ABD hazine bakanı Scott Bessent "ABD'nin Çin mallarına uyguladığı yüksek gümrük vergileri devam ederse, yürürlükte kalırsa Çin'de 10 milyon insan işini kaybedebilir" dedi...Oysa Çin'in nüfusu 1 milyar 400 milyon üzeri olduğu için bu rakam devede kulak bile değil...

Çin devlet Başkanı Xi Jinping çok önemli bir açıklamayla ABD Başkanı Donald Trump'a cevap verdi...Çin 1930'lardan 1945'e kadar Japon işgali altındaydı.Bu dönemde en az 20 milyon Çinli öldürüldü...
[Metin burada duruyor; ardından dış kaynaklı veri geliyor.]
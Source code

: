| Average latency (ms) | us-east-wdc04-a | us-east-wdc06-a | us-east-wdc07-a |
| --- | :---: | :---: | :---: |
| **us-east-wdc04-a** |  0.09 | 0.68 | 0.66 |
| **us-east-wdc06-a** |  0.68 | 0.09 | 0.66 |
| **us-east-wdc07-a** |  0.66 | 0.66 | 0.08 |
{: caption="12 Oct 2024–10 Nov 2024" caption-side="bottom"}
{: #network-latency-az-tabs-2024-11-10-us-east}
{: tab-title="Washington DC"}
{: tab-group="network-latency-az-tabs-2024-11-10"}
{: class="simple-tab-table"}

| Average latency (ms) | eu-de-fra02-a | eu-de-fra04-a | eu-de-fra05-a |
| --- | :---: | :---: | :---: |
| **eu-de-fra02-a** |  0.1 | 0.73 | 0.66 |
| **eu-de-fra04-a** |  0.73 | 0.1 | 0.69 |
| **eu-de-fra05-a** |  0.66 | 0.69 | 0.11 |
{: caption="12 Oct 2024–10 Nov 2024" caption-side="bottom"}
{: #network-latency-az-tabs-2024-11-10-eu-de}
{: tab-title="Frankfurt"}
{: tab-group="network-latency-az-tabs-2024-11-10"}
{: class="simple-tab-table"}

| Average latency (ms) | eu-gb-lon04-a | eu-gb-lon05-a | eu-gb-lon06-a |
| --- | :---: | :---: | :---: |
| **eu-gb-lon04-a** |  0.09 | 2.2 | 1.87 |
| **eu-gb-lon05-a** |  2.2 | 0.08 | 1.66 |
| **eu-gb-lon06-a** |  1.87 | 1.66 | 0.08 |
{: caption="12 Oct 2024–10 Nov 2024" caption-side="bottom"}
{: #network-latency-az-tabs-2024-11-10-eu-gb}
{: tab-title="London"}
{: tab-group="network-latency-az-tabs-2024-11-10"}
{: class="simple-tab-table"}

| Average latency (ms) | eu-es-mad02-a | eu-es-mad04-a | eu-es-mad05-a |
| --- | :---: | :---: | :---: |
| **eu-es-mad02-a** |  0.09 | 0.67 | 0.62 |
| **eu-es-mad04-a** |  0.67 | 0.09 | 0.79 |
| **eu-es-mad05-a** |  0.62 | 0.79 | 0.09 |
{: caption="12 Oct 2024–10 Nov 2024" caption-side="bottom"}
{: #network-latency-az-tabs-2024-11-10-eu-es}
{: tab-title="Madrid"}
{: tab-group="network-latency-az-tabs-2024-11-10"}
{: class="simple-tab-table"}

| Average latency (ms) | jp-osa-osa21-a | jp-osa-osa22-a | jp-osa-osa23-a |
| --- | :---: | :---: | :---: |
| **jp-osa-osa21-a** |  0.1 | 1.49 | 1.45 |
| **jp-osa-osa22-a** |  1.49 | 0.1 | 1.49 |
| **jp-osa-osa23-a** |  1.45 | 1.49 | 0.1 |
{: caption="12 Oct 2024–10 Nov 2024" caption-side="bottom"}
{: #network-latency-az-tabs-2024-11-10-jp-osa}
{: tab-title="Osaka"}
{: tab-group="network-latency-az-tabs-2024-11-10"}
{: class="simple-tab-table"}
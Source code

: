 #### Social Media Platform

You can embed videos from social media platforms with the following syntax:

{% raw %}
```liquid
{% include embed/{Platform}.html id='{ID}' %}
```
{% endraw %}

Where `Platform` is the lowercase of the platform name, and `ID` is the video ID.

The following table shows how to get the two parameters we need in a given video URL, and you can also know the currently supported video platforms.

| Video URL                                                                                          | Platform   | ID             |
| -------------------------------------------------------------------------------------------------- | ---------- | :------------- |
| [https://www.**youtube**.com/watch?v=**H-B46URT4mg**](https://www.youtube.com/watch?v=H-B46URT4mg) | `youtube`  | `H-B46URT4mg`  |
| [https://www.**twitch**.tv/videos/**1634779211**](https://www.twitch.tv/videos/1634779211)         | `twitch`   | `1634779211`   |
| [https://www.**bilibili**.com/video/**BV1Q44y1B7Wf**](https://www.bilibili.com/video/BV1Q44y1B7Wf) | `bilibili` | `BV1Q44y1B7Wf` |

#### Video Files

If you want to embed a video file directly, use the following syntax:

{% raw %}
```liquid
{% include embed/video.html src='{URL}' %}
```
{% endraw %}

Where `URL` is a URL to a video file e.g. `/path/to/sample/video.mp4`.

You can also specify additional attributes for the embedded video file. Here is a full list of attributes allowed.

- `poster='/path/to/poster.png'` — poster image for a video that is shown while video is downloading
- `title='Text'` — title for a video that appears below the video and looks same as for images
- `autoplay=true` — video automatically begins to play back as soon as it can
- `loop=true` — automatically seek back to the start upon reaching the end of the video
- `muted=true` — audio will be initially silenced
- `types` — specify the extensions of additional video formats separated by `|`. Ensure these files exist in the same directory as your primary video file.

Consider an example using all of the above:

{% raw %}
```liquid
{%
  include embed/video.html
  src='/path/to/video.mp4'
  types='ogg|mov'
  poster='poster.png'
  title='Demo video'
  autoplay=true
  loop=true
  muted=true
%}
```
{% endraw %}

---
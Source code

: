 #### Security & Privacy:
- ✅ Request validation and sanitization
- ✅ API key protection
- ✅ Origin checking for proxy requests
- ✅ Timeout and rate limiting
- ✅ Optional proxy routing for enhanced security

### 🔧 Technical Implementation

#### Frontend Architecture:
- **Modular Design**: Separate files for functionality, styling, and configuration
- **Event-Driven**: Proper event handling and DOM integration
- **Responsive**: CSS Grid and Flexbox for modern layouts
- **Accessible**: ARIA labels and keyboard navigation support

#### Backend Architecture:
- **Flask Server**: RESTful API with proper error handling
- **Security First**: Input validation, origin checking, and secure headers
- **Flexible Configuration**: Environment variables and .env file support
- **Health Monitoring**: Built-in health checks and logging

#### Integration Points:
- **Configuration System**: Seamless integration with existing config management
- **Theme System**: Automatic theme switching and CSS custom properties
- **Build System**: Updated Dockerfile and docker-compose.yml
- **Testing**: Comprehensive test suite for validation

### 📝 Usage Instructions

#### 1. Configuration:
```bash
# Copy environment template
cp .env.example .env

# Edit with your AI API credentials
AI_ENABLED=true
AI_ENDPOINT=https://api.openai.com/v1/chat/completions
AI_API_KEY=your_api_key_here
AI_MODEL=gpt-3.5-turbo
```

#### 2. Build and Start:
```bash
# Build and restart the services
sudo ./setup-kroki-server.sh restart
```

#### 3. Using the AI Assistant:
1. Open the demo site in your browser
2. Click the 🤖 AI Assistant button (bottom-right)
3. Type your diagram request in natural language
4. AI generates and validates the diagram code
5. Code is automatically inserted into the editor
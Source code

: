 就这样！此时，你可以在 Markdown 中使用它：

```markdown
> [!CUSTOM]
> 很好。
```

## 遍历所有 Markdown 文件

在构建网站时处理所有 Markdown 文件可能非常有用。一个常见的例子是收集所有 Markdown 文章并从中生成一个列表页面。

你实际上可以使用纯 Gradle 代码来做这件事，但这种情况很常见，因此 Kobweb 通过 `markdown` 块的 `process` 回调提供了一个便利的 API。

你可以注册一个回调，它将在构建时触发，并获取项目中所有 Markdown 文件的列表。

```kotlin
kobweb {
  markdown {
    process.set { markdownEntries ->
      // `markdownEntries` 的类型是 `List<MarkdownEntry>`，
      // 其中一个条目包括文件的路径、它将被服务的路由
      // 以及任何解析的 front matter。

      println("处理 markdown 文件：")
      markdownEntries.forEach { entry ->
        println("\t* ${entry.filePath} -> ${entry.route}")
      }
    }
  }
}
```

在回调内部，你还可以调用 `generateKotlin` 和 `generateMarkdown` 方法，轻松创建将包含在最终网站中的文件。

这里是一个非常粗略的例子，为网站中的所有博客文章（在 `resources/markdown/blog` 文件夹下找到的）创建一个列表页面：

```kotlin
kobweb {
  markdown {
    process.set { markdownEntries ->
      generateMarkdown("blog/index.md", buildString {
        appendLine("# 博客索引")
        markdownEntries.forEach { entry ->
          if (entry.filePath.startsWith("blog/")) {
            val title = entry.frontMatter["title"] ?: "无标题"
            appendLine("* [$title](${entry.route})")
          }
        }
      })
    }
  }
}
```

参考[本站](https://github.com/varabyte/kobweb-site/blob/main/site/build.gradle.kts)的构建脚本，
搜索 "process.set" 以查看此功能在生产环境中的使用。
Xi Jinping : "Yıl 1949, Çin bir asırlık savaşlar ve yabancı ülkeler boyunduruğunun ardından küller içindeydi.

1949'da toplam gelirimiz (GSYİH'mız) sadece 12 milyar dolardı, Amerika'nınki ise Çin'den 20 kat daha büyüktü.Yani 240 milyar dolardı...1949'da Çin'deki evlerin yüzde 5'inden azında elektrik vardı; Washington'un elektirik şebekesi Çin'den 80 kat daha parlaktı.

1949'da Çin yılda sadece 150.000 ton çelik üretiyordu ki bu ABD üretiminin 500'de 1'iydi.

Ama Çin her zamanki gibi yeniden doğdu.

Bu küllerden, kükreyen Yangtze Nehri'nin üzerine baraj yaptık, yaklaşan çöllere karşı yeşil duvarlar ördük ve kıtalar arası yüksek hızlı demiryolları döşedik.

800 milyon insanı yoksulluktan kurtardık, taykonotları yıldızlara fırlattık ve şimdi dünyanın çeliğinin yarısından fazlasını üretiyoruz.

Yanlış anlaşılmasın: Bu mucizeyi yabancı para yaratmadı.

Çin'in yükselişi Wall Street'in bir hediyesi ya da Brüksel'in bir hayır kurumu değildi. 1,4 milyar Çinlinin alın terinin ve demir iradesinin eseriydi.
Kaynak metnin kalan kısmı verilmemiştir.